Now, with the help of Avalanche, the researchers say they've developed a technique that does just that. It uses a safe vector, called an adeno-associated virus, to house the pigment gene, which is injected directly into the vitreous, the jellylike center of the eye. Once, there, it targets cells on the back of the retina, said Thomas W. Chalberg Jr., the co-founder and chief executive of the firm.

"It's a protein shell, kind of like a Trojan horse, that gets you entry into the cell. Once you're there, the DNA gets to set up shop and produce the photo pigment of interest," he said. Avalanche has two drug candidates, AVA-322 and AVA-323, that carry pigment-producing genes.

It takes only 30 percent of the cells to be transduced, or changed, to put the world in a whole new hue, Jay Neitz said. Early tests show the technique meets that mark in monkeys.

After preclinical trials are complete, Chalberg said he hopes to move to human trials within one to two years and then seek federal Food and Drug Administration approval for the treatment. Eventually, the treatment could be offered during a single visit to an opthalmologist's office.

Such a development would be "an amazing advantage," said Dr. Rohit Varma, a professor of ophthalmology and director of the Eye Institute at the University of Southern California, who is not involved in the research.

"It would cure or at least help people who are colorblind," he said. "This is the first hope, in many ways, for these individuals that suffer from this."

While noting that many tests that succeeded in animals have later failed in humans, he said he's cautiously optimistic that the trials will deliver as promised. Plus, he said, it will be important to learn whether the therapy not only adds the color-sensing ability, but actually improves the lives of those who are treated.

That's a thought echoed by Dr. Paul Sternberg Jr., chairman of the Vanderbilt Eye Institute at Vanderbilt University in Nashville and a clinical spokesman for the American Academy of Ophthalmology. He called the Neitzes "world-class scientists" and said the wider field awaits potential human trials of the technique.

"The brain develops a certain way of seeing," he said. "We don't know whether replacing the visual pigment in a 25-year-old colorblind man will allow him to see in full color."

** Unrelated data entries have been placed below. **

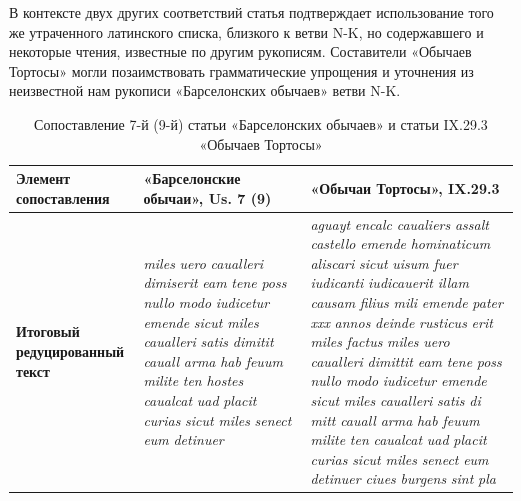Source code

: В контексте двух других соответствий статья подтверждает использование того же утраченного латинского списка, близкого к ветви N-K, но содержавшего и некоторые чтения, известные по другим рукописям. Составители «Обычаев Тортосы» могли позаимствовать грамматические упрощения и уточнения из неизвестной нам рукописи «Барселонских обычаев» ветви N-K.

\begin{center}
\small
\setlength{\tabcolsep}{2pt}
\begin{longtable}{|p{}|p{}|p{}|}
\caption{Сопоставление 7-й (9-й) статьи «Барселонских обычаев» и статьи IX.29.3 «Обычаев Тортосы»}\label{tab:ch1-tortosa-9}\\
\hline
\textbf{Элемент сопоставления} & \textbf{«Барселонские обычаи», }\textbf{Us}\textbf{. }\textbf{7 (}\textbf{9}\textbf{)} & \textbf{«Обычаи Тортосы», }\textbf{IX}\textbf{.29.3} \\ \hline
\textbf{Итоговый редуцированный текст} & \emph{miles}\emph{ }\emph{uero}\emph{ }\emph{caualleri}\emph{ }\emph{dimiserit}\emph{ }\emph{eam}\emph{ }\emph{tene}\emph{ }\emph{poss}\emph{ }\emph{nullo}\emph{ }\emph{modo}\emph{ }\emph{iudicetur}\emph{ }\emph{emende}\emph{ }\emph{sicut}\emph{ }\emph{miles}\emph{ }\emph{caualleri}\emph{ }\emph{satis}\emph{ }\emph{dimitit}\emph{ }\emph{cauall}\emph{ }\emph{arma}\emph{ }\emph{hab}\emph{ }\emph{feuum}\emph{ }\emph{milite}\emph{ }\emph{ten}\emph{ }\emph{hostes}\emph{ }\emph{caualcat}\emph{ }\emph{uad}\emph{ }\emph{placit}\emph{ }\emph{curias}\emph{ }\emph{sicut}\emph{ }\emph{miles}\emph{ }\emph{senect}\emph{ }\emph{eum}\emph{ }\emph{detinuer} & \emph{aguayt}\emph{ }\emph{encalc}\emph{ }\emph{caualiers}\emph{ }\emph{assalt}\emph{ }\emph{castello}\emph{ }\emph{emende}\emph{ }\emph{hominaticum}\emph{ }\emph{aliscari}\emph{ }\emph{sicut}\emph{ }\emph{uisum}\emph{ }\emph{fuer}\emph{ }\emph{iudicanti}\emph{ }\emph{iudicauerit}\emph{ }\emph{illam}\emph{ }\emph{causam}\emph{ }\emph{filius}\emph{ }\emph{mili}\emph{ }\emph{emende}\emph{ }\emph{pater}\emph{ }\emph{xxx}\emph{ }\emph{annos}\emph{ }\emph{deinde}\emph{ }\emph{rusticus}\emph{ }\emph{erit}\emph{ }\emph{miles}\emph{ }\emph{factus}\emph{ }\emph{miles}\emph{ }\emph{uero}\emph{ }\emph{caualleri}\emph{ }\emph{dimittit}\emph{ }\emph{eam}\emph{ }\emph{tene}\emph{ }\emph{poss}\emph{ }\emph{nullo}\emph{ }\emph{modo}\emph{ }\emph{iudicetur}\emph{ }\emph{emende}\emph{ }\emph{sicut}\emph{ }\emph{miles}\emph{ }\emph{caualleri}\emph{ }\emph{satis}\emph{ }\emph{di}\emph{ }\emph{mitt}\emph{ }\emph{cauall}\emph{ }\emph{arma}\emph{ }\emph{hab}\emph{ }\emph{feuum}\emph{ }\emph{milite}\emph{ }\emph{ten}\emph{ }\emph{caualcat}\emph{ }\emph{uad}\emph{ }\emph{placit}\emph{ }\emph{curias}\emph{ }\emph{sicut}\emph{ }\emph{miles}\emph{ }\emph{senect}\emph{ }\emph{eum}\emph{ }\emph{detinuer}\emph{ }\emph{ciues}\emph{ }\emph{burgens}\emph{ }\emph{sint}\emph{ }\emph{pla} \\ \hline

\end{longtable}
\end{center}
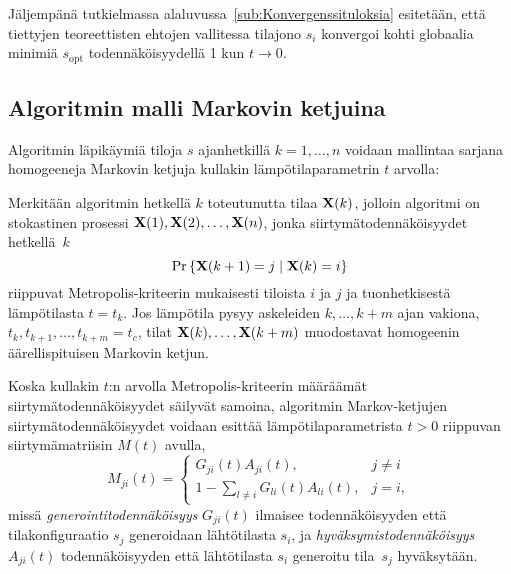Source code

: Jäljempänä tutkielmassa alaluvussa~\ref{sub:Konvergenssituloksia} esitetään, että tiettyjen teoreettisten ehtojen vallitessa tilajono $s_i$ konvergoi kohti globaalia minimiä $s_\text{opt}$ todennäköisyydellä 1 kun $t \to 0$.


\subsection{Algoritmin malli Markovin ketjuina}
\label{sub:algoritmin_malli_markovin_ketjuina}

Algoritmin läpikäymiä tiloja $s$ ajanhetkillä $k = 1, \dots, n$ voidaan mallintaa sarjana homogeeneja Markovin ketjuja kullakin lämpötilaparametrin $t$ arvolla:

Merkitään algoritmin hetkellä $k$ toteutunutta tilaa $\mathbf{X}(k)$,
jolloin algoritmi on stokastinen prosessi $\mathbf{X}(1), \mathbf{X}(2), \dots, \mathbf{X}(n)$,
jonka siirtymätodennäköisyydet hetkellä $k$
\begin{equation}
    \Pr\left\{\mathbf{X}(k+1) = j \mid \mathbf{X}(k) = i\right\}
\end{equation}
riippuvat Metropolis-kriteerin mukaisesti tiloista $i$ ja $j$ ja tuonhetkisestä lämpötilasta $t = t_k$.
Jos lämpötila pysyy askeleiden $k, \dots, k + m$ ajan vakiona, $t_k, t_{k+1}, \dots, t_{k + m} = t_c$,
tilat $\mathbf{X}(k), \dots, \mathbf{X}(k+m)$ muodostavat homogeenin äärellispituisen Markovin ketjun.

Koska kullakin $t$:n arvolla Metropolis-kriteerin määräämät siirtymätodennäköisyydet säilyvät samoina,
algoritmin Markov-ketjujen siirtymätodennäköisyydet voidaan esittää lämpötilaparametrista $t > 0$ riippuvan siirtymämatriisin $M(t)$ avulla,
\begin{equation}
    \label{eq:siirtymamatriisi_maar}
    M_{ji}(t) =
    \begin{cases}
        G_{ji}(t)A_{ji}(t), & j \not= i \\
        1 - \sum_{l\not =i} G_{li}(t)A_{li}(t), & j = i,
    \end{cases}
\end{equation}
missä \emph{generointitodennäköisyys} $G_{ji}(t)$ ilmaisee todennäköisyyden että tilakonfiguraatio $s_j$ generoidaan lähtötilasta $s_i$, ja \emph{hyväksymistodennäköisyys} $A_{ji}(t)$ todennäköisyyden että lähtötilasta $s_i$ generoitu tila $s_j$ hyväksytään.

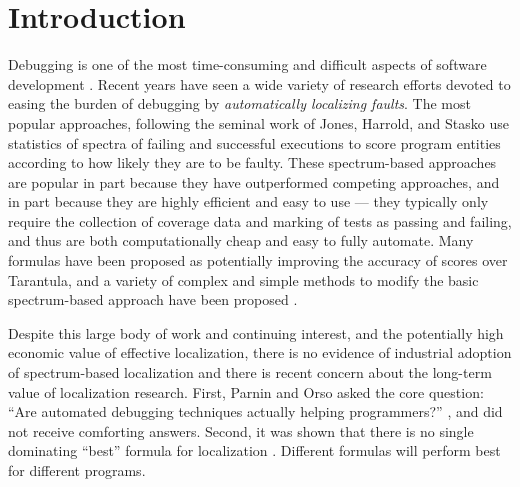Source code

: \section{Introduction}

Debugging is one of the most time-consuming and difficult aspects of
software development \cite{Vesey,BallVis}.  Recent years have seen a
wide variety of research efforts devoted to easing the burden of
debugging by \emph{automatically localizing faults}.  The most popular
approaches, following the seminal work of Jones, Harrold, and Stasko
\cite{Jones2002,Tarantula} use statistics of spectra \cite{RepsSpectra} of
failing and successful executions to score program entities according
to how likely they are to be faulty.  These spectrum-based approaches
are popular in part because they have outperformed competing
approaches, and in part because they are highly efficient and easy to
use --- they typically only require the collection of coverage data
and marking of tests as passing and failing, and thus are both
computationally cheap and easy to fully automate.  Many formulas have
been proposed as potentially improving the accuracy of scores
\cite{Ochai,AMPLE,Pinpoint,StatDebug,Abreu:2006:PRDC} over Tarantula, and a variety of complex
and simple methods to modify the basic spectrum-based approach have
been proposed \cite{Santelices:ICSE:2009,Entropy,CCT}.

Despite this large body of work and continuing interest, and the
potentially high economic value of effective localization, there is no
evidence of industrial adoption of spectrum-based localization
\cite{wopdpanel} and there is recent concern about the long-term value
of localization research.  First, Parnin and Orso asked the core
question: ``Are automated debugging techniques actually helping
programmers?''  \cite{AutoHelp}, and did not receive comforting
answers.  Second, it was shown that there is no single dominating
``best'' formula for localization \cite{yoo2014no}.  Different
formulas will perform best for different programs.  

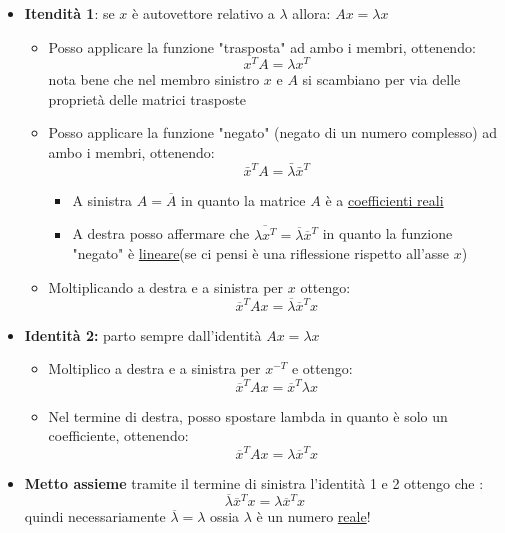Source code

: \begin{itemize}
	\item \textbf{Itendità 1}: se $ x $ è autovettore relativo a $ \lambda  $ allora:  $ Ax = \lambda x$
	      \begin{itemize}
		      \item Posso applicare la funzione "trasposta" ad ambo i membri, ottenendo:
		            \[
			            x^{T} A = \lambda  x^{T}
		            \]
		            nota bene che nel membro sinistro $ x $ e $ A $ si scambiano per via delle proprietà delle matrici trasposte
		      \item Posso applicare la funzione "negato" (negato di un numero complesso) ad ambo i membri, ottenendo:
		            \[
			            \bar{x}^T A = \bar{\lambda} \bar{x}^T
		            \]
		            \begin{itemize}
			            \item A sinistra $ A = \overline{A} $ in quanto la matrice $ A $ è a \underline{coefficienti reali}
			            \item A destra posso affermare che $ \overline{\lambda  x ^{T}} = \overline{\lambda }\overline{x}^{T} $ in quanto la funzione "negato" è \underline{lineare}(se ci pensi è una riflessione rispetto all'asse $ x $)
		            \end{itemize}
		      \item Moltiplicando a destra e a sinistra per $ x $ ottengo:
		            \begin{equation*}
			            \overline{x}^{T}Ax = \overline{\lambda }\overline{x}^{T}x
		            \end{equation*}
	      \end{itemize}
	\item \textbf{Identità 2:} parto sempre dall'identità  $ Ax = \lambda x $
	      \begin{itemize}
		      \item Moltiplico a destra e a sinistra per $ x^{-T} $ e ottengo:
		            \[
			            \overline{x}^{T}Ax = \overline{x}^{T}\lambda x
		            \]
		      \item Nel termine di destra, posso spostare lambda in quanto è solo un coefficiente, ottenendo:
		            \begin{equation*}
			            \overline{x}^{T}Ax = \lambda \overline{x}^{T} x
		            \end{equation*}
	      \end{itemize}
	\item \textbf{Metto assieme} tramite il termine di sinistra l'identità 1 e 2 ottengo che :
	      \[
		      \overline{\lambda }\overline{x}^{T}x = \lambda \overline{x}^{T}x
	      \]
	      quindi necessariamente $ \overline{\lambda } = \lambda  $ ossia $ \lambda  $ è un numero \underline{reale}!
\end{itemize}
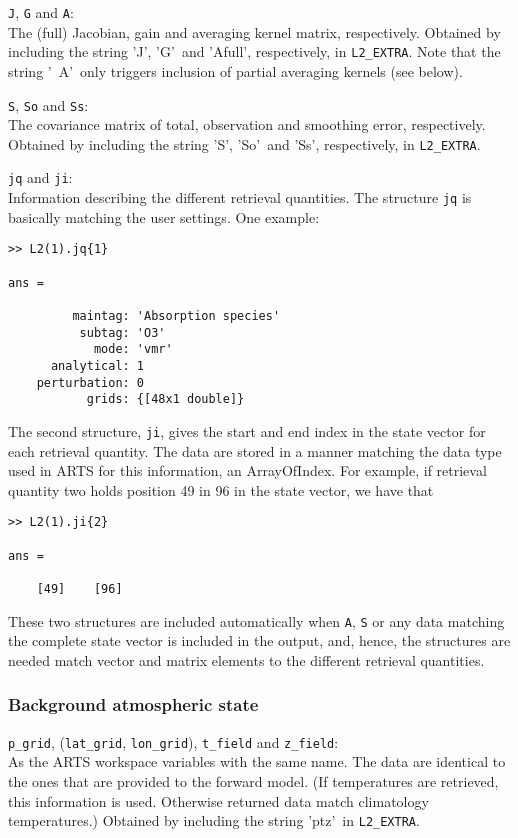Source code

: \documentclass[a4paper,11pt]{article}
\newcommand{\newfield}{\vspace{1ex}\noindent}
\begin{document}
\newfield
\verb|J|, \verb|G| and \verb|A|:\\
The (full) Jacobian, gain and averaging kernel matrix, respectively.
Obtained by including the string \rq J\rq, \rq G\rq\ and \rq Afull\rq,
respectively, in \verb|L2_EXTRA|. Note that the string \rq\ A\rq\ only triggers
inclusion of partial averaging kernels (see below).

\newfield
\verb|S|, \verb|So| and \verb|Ss|:\\
The covariance matrix of total, observation and smoothing error, respectively.
Obtained by including the string \rq S\rq, \rq So\rq\ and \rq Ss\rq,
respectively, in \verb|L2_EXTRA|. 

\newfield
\verb|jq| and \verb|ji|:\\
Information describing the different retrieval quantities. The structure
\verb|jq| is basically matching the user settings. One example:
\begin{verbatim}
>> L2(1).jq{1}

ans = 

         maintag: 'Absorption species'
          subtag: 'O3'
            mode: 'vmr'
      analytical: 1
    perturbation: 0
           grids: {[48x1 double]}
\end{verbatim}
The second structure, \verb|ji|, gives the start and end index in the state
vector for each retrieval quantity. The data are stored in a manner
matching the data type used in ARTS for this information, an ArrayOfIndex. 
For example, if retrieval quantity two holds position 49 in 96 in the state
vector, we have that
\begin{verbatim}
>> L2(1).ji{2}

ans = 

    [49]    [96]
\end{verbatim}
These two structures are included automatically when \verb|A|, \verb|S| or any
data matching the complete state vector is included in the output, and, hence,
the structures are needed match vector and matrix elements to the different
retrieval quantities.



\subsubsection{Background atmospheric state}
%
\newfield \verb|p_grid|, (\verb|lat_grid|, \verb|lon_grid|), \verb|t_field| and
\verb|z_field|:\\
As the ARTS workspace variables with the same name. The data are identical to
the ones that are provided to the forward model. (If temperatures are retrieved,
this information is used. Otherwise returned data match climatology
temperatures.)
Obtained by including the string \rq ptz\rq\ in \verb|L2_EXTRA|.
\end{document}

Already there appears to be high interest in finding out. Since March 25, more than 10,000 people have visited a new website associated with the project, www.colorvisionawareness.com, including many who hope to be the first cured of the condition.

"I definitely would be interested," said David Curry, 33, of Port Townsend, Wash., who had to abandon a dream of becoming a commercial helicopter pilot because of his deuteranopia, or red-green colorblindness. "I'd want to speak to Professor Neitz more and learn about the process more before putting my eyes on the chopping block, so to speak. But I've always wondered what it would look like to see color like everyone else."

Brian Chandler, also colorblind, isn't so sure. He said he's learned to adapt to the world using cues other than color to get along.

"I have mixed feelings about 'curing' my color-vision deficiency," said Chandler. "On one hand, I'm nervous about the change, since I've seen like this my entire life. On the other, it would potentially be exciting to see things I had not seen before."

For their part, the Neitzes say they're eager to see a lifetime of work put into clinical practice. The technique to correct colorblindness also might eventually be used for other cone-based disorders, including retinitis pigmentosa, an inherited disorder that can lead to blindness.

Curing colorblindness, though, could affect millions who would like to know what they're missing, the scientists said.

"There's nobody with a black-and-white TV who, if you said, 'Would you like color TV?' wouldn't trade it," Jay Neitz said.